Task directions: Comb the records below for the string "that" and copy each line where it turns up.

Records for the exercise:
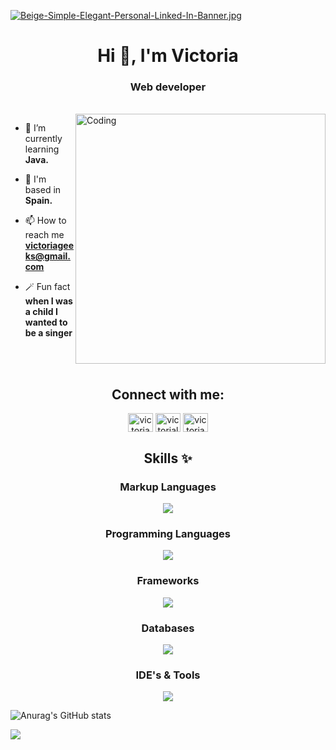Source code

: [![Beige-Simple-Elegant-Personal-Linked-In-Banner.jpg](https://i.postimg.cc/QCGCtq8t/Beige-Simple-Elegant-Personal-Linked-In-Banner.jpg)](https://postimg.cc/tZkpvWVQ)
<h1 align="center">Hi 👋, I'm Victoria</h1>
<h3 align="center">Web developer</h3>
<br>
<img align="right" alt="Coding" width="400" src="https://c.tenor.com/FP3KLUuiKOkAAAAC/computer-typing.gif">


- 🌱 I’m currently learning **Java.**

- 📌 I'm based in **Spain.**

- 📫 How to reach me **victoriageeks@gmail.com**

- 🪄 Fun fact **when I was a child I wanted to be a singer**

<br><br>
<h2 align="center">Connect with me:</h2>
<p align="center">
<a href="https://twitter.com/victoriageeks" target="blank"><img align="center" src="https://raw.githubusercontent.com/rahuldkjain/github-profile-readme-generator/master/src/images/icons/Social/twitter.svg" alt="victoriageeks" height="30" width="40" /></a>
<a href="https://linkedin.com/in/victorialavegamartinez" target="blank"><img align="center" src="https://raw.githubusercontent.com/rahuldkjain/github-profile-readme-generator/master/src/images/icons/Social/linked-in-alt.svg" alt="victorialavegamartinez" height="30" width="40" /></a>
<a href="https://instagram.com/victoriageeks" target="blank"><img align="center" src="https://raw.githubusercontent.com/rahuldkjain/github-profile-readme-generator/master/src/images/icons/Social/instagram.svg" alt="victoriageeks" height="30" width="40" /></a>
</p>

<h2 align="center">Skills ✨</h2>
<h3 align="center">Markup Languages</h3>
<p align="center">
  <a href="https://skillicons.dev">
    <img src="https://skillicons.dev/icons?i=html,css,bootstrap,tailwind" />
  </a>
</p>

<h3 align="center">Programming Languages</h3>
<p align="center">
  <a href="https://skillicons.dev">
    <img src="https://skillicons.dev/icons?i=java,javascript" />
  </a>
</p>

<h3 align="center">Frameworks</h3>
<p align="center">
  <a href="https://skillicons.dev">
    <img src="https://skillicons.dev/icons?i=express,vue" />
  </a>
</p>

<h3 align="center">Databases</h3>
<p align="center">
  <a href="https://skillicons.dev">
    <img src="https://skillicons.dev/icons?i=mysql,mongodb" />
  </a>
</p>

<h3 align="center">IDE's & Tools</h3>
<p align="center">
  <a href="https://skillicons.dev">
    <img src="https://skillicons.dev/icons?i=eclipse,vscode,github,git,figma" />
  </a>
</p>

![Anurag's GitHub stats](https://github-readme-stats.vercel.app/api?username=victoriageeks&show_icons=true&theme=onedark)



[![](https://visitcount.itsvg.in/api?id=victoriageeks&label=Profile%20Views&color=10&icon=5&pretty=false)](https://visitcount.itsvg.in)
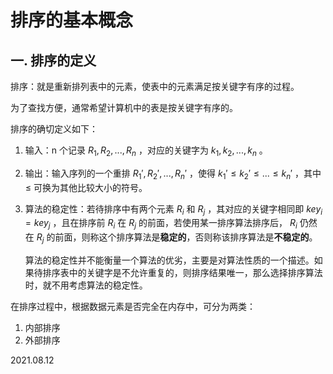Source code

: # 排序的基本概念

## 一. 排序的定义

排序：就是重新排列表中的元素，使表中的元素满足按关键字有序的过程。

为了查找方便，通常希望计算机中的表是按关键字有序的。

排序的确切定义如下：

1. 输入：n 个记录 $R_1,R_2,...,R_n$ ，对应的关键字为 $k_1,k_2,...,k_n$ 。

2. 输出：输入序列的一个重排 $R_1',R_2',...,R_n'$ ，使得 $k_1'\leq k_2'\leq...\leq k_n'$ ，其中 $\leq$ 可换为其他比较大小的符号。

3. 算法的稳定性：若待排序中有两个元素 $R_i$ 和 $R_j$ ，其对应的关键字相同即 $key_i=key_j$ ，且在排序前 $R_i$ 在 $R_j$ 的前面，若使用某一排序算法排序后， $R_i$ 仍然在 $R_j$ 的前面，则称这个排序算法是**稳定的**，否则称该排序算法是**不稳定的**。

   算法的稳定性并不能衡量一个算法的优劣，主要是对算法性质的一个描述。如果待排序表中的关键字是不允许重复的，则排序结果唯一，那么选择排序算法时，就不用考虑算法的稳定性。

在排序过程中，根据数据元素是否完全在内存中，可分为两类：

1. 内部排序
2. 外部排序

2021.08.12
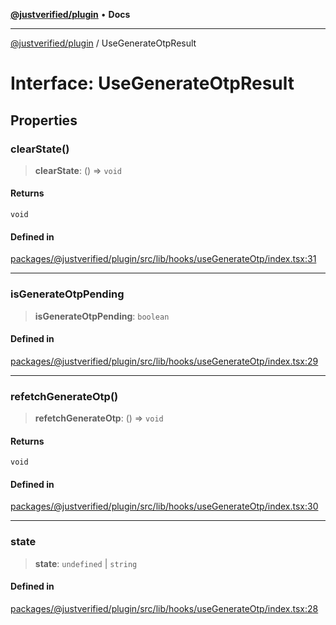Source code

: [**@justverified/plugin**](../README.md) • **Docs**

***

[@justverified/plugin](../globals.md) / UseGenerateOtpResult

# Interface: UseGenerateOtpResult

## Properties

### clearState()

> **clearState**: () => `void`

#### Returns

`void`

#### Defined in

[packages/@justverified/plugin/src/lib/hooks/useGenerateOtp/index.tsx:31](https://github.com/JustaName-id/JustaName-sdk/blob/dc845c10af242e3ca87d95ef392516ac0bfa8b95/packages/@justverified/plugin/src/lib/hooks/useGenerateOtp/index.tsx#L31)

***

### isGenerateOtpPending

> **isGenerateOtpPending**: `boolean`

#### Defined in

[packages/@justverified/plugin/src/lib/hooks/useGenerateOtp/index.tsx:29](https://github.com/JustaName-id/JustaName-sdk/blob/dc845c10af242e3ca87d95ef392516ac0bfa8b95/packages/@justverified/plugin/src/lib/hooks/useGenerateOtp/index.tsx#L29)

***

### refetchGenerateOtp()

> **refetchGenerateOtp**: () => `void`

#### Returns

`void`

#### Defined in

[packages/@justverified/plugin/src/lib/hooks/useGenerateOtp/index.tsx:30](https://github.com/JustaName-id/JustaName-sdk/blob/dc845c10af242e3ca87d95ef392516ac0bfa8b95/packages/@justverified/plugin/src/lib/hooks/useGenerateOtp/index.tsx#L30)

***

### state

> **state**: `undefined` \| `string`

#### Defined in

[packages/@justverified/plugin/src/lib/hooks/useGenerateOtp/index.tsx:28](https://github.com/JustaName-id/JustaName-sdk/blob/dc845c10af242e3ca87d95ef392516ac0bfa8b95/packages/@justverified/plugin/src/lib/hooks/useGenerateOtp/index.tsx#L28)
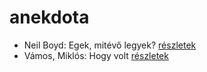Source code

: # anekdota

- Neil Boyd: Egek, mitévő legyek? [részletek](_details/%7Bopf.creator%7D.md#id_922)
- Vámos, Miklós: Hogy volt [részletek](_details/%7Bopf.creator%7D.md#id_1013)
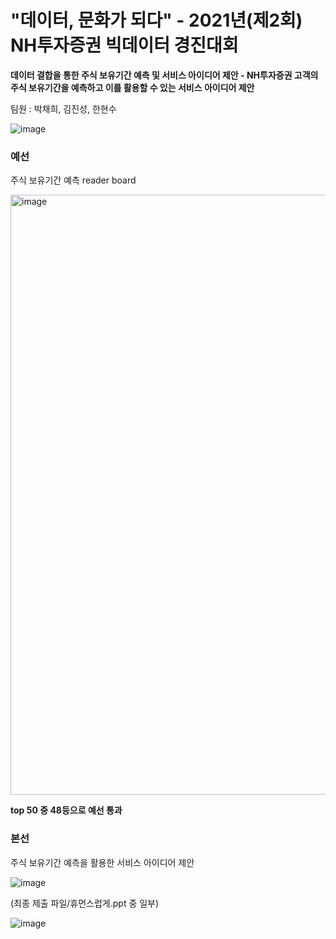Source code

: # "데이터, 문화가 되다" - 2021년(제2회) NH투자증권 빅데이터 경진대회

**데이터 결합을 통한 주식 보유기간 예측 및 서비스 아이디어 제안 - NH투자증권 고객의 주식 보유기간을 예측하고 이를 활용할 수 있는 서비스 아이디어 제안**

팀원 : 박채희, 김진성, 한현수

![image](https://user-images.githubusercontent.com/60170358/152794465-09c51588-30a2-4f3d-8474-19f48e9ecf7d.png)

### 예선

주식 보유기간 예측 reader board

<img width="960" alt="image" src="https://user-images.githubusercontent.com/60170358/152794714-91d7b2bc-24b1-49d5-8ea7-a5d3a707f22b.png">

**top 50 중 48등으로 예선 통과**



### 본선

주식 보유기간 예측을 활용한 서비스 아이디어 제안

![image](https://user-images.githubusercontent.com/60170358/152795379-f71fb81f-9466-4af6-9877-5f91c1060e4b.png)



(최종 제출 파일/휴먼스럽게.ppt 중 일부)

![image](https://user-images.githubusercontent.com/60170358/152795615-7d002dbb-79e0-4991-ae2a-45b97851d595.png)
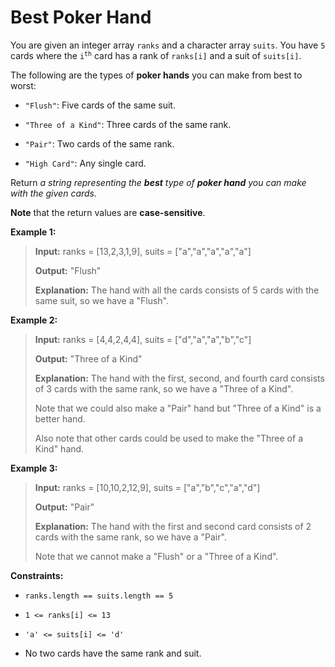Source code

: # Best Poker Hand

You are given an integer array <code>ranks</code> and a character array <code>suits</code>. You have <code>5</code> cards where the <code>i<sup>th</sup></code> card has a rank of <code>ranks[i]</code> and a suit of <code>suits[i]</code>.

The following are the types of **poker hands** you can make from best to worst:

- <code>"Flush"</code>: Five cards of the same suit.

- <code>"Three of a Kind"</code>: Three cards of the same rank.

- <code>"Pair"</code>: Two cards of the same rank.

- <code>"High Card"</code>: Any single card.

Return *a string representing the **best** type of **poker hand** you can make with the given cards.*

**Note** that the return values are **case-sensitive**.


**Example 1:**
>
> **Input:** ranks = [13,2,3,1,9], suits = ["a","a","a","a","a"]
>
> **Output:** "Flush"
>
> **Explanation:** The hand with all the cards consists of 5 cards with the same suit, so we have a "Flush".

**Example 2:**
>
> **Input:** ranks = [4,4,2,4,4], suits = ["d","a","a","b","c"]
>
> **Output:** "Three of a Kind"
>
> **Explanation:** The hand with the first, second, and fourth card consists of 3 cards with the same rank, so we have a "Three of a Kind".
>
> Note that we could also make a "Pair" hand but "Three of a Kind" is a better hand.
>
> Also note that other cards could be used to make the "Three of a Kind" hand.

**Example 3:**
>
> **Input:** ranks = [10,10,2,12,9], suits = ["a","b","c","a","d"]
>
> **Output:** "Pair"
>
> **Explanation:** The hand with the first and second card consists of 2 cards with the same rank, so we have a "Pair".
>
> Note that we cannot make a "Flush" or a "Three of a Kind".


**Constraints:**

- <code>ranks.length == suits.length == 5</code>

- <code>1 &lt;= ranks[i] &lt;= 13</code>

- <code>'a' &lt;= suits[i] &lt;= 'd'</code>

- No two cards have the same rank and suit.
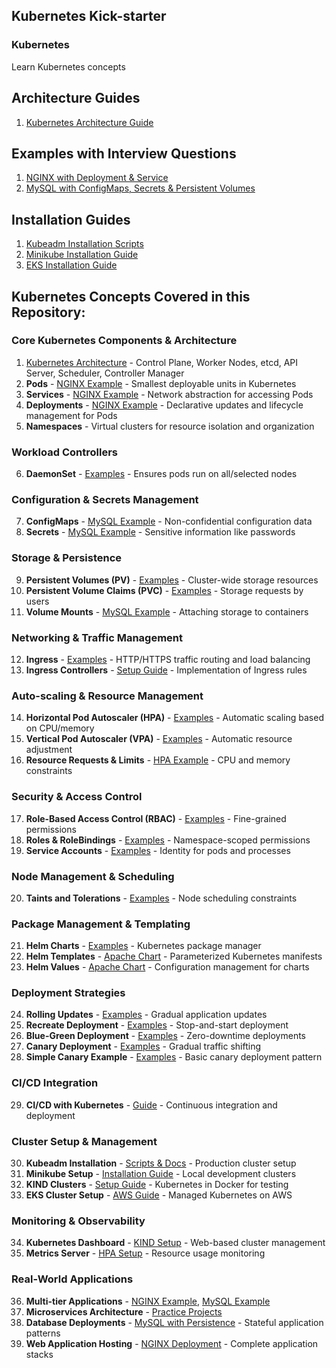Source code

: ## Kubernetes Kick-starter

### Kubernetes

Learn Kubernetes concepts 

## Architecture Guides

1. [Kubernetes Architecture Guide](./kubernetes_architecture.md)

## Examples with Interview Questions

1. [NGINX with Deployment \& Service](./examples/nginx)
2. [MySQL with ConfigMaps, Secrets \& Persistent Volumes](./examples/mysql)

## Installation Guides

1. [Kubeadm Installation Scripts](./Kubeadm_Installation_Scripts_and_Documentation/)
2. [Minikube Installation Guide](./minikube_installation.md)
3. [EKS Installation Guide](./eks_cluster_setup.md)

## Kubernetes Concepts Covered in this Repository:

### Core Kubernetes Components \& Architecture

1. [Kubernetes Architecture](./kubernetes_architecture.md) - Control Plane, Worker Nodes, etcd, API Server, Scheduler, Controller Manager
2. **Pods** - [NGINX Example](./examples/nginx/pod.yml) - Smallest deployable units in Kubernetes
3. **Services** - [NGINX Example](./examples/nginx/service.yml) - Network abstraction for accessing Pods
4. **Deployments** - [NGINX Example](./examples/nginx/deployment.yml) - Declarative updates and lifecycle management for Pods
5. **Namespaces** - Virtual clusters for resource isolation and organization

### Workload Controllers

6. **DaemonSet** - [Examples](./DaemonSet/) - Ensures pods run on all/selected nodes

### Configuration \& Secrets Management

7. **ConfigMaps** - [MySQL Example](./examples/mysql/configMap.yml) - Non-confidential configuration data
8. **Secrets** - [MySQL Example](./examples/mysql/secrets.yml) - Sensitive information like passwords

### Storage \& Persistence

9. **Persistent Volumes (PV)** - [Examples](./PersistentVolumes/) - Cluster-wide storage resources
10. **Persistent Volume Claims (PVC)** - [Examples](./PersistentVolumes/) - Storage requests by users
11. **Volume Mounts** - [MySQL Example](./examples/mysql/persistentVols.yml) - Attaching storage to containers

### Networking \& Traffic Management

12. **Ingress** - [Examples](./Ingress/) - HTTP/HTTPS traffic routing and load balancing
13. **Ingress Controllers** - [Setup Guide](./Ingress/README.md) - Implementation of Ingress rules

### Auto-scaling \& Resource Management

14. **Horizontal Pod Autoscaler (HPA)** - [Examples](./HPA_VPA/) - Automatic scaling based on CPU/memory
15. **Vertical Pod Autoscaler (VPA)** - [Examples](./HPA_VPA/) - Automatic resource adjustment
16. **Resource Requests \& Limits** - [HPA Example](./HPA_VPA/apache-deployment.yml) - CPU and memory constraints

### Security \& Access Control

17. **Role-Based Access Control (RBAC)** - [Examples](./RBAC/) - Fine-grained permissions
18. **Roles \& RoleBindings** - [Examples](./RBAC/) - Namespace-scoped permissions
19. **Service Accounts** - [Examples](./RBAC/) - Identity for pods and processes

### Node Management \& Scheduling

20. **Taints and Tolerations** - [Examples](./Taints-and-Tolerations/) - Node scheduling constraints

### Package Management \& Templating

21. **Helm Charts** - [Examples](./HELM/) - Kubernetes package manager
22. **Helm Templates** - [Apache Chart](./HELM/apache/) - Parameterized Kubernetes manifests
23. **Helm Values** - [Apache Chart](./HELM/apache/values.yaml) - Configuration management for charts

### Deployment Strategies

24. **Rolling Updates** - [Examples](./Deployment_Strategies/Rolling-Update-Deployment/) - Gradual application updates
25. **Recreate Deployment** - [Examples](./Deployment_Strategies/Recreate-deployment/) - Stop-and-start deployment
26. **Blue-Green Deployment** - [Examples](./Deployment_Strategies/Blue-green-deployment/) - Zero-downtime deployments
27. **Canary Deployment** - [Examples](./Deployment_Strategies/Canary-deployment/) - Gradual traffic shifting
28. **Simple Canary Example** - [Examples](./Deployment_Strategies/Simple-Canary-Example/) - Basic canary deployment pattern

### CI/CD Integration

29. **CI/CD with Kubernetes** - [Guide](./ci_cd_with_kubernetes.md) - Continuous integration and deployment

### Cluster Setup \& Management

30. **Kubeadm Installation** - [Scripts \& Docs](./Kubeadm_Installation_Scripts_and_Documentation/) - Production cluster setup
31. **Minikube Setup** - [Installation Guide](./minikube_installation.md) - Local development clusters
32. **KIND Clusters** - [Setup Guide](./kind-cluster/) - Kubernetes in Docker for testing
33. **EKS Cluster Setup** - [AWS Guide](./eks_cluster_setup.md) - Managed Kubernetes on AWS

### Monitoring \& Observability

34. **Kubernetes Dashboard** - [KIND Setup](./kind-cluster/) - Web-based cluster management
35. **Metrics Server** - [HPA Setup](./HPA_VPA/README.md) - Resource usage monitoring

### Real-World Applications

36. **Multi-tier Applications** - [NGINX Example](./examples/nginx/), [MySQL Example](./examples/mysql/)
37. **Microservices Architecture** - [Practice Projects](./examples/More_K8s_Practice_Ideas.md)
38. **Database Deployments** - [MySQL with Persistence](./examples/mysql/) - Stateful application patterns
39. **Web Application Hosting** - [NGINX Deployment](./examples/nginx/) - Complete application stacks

Answer to this exercise:
**Note** that the return values are **case-sensitive**.
> Note that we could also make a "Pair" hand but "Three of a Kind" is a better hand.
> Also note that other cards could be used to make the "Three of a Kind" hand.
> Note that we cannot make a "Flush" or a "Three of a Kind".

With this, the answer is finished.